- _Problem to solve_
Each record is to be copied exactly as written.

- _Data for this task_
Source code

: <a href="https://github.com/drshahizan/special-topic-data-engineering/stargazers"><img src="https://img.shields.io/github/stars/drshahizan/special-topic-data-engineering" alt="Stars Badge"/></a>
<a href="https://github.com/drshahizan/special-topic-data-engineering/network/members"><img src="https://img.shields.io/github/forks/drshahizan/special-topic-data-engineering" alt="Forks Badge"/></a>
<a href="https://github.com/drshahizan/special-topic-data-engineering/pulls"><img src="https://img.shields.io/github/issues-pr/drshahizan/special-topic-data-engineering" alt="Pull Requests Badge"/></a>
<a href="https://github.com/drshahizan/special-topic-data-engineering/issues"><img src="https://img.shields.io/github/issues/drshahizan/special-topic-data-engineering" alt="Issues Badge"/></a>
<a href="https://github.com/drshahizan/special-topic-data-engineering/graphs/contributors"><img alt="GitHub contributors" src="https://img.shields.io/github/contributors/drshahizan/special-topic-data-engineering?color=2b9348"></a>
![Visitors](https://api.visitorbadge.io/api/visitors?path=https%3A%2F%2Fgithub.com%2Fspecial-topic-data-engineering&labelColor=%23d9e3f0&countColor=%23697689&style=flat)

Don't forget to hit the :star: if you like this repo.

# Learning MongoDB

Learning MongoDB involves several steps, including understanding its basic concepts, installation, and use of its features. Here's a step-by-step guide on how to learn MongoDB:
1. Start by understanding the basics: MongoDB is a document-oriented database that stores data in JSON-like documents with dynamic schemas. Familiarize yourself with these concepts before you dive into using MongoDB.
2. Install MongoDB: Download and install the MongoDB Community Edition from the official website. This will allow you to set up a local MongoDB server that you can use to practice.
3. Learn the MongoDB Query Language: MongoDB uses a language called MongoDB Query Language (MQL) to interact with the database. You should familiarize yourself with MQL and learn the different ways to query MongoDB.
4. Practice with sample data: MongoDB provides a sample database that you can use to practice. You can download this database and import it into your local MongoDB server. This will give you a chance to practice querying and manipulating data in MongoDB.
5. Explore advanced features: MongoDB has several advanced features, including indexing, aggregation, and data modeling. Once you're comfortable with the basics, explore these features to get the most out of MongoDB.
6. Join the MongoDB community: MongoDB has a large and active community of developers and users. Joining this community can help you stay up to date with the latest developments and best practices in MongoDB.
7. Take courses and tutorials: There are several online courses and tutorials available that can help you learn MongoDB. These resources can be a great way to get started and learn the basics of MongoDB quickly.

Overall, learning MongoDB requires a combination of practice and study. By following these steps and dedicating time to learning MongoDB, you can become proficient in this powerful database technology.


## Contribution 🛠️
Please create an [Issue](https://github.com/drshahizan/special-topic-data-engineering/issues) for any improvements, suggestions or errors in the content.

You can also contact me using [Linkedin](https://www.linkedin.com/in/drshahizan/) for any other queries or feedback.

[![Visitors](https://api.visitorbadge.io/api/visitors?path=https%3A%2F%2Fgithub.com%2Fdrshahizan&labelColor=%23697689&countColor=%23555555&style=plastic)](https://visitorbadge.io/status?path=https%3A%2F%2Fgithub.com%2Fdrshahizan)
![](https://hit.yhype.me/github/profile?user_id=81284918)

- _Result for this task_
Source code

: <a href="https://github.com/drshahizan/special-topic-data-engineering/stargazers"><img src="https://img.shields.io/github/stars/drshahizan/special-topic-data-engineering" alt="Stars Badge"/></a>
<a href="https://github.com/drshahizan/special-topic-data-engineering/network/members"><img src="https://img.shields.io/github/forks/drshahizan/special-topic-data-engineering" alt="Forks Badge"/></a>
<a href="https://github.com/drshahizan/special-topic-data-engineering/pulls"><img src="https://img.shields.io/github/issues-pr/drshahizan/special-topic-data-engineering" alt="Pull Requests Badge"/></a>
<a href="https://github.com/drshahizan/special-topic-data-engineering/issues"><img src="https://img.shields.io/github/issues/drshahizan/special-topic-data-engineering" alt="Issues Badge"/></a>
<a href="https://github.com/drshahizan/special-topic-data-engineering/graphs/contributors"><img alt="GitHub contributors" src="https://img.shields.io/github/contributors/drshahizan/special-topic-data-engineering?color=2b9348"></a>
![Visitors](https://api.visitorbadge.io/api/visitors?path=https%3A%2F%2Fgithub.com%2Fspecial-topic-data-engineering&labelColor=%23d9e3f0&countColor=%23697689&style=flat)

Don't forget to hit the :star: if you like this repo.

# Learning MongoDB

Learning MongoDB involves several steps, including understanding its basic concepts, installation, and use of its features. Here's a step-by-step guide on how to learn MongoDB:
1. Start by understanding the basics: MongoDB is a document-oriented database that stores data in JSON-like documents with dynamic schemas. Familiarize yourself with these concepts before you dive into using MongoDB.
2. Install MongoDB: Download and install the MongoDB Community Edition from the official website. This will allow you to set up a local MongoDB server that you can use to practice.
3. Learn the MongoDB Query Language: MongoDB uses a language called MongoDB Query Language (MQL) to interact with the database. You should familiarize yourself with MQL and learn the different ways to query MongoDB.
4. Practice with sample data: MongoDB provides a sample database that you can use to practice. You can download this database and import it into your local MongoDB server. This will give you a chance to practice querying and manipulating data in MongoDB.
5. Explore advanced features: MongoDB has several advanced features, including indexing, aggregation, and data modeling. Once you're comfortable with the basics, explore these features to get the most out of MongoDB.
6. Join the MongoDB community: MongoDB has a large and active community of developers and users. Joining this community can help you stay up to date with the latest developments and best practices in MongoDB.
7. Take courses and tutorials: There are several online courses and tutorials available that can help you learn MongoDB. These resources can be a great way to get started and learn the basics of MongoDB quickly.

Overall, learning MongoDB requires a combination of practice and study. By following these steps and dedicating time to learning MongoDB, you can become proficient in this powerful database technology.


## Contribution 🛠️
Please create an [Issue](https://github.com/drshahizan/special-topic-data-engineering/issues) for any improvements, suggestions or errors in the content.

You can also contact me using [Linkedin](https://www.linkedin.com/in/drshahizan/) for any other queries or feedback.

[![Visitors](https://api.visitorbadge.io/api/visitors?path=https%3A%2F%2Fgithub.com%2Fdrshahizan&labelColor=%23697689&countColor=%23555555&style=plastic)](https://visitorbadge.io/status?path=https%3A%2F%2Fgithub.com%2Fdrshahizan)
![](https://hit.yhype.me/github/profile?user_id=81284918)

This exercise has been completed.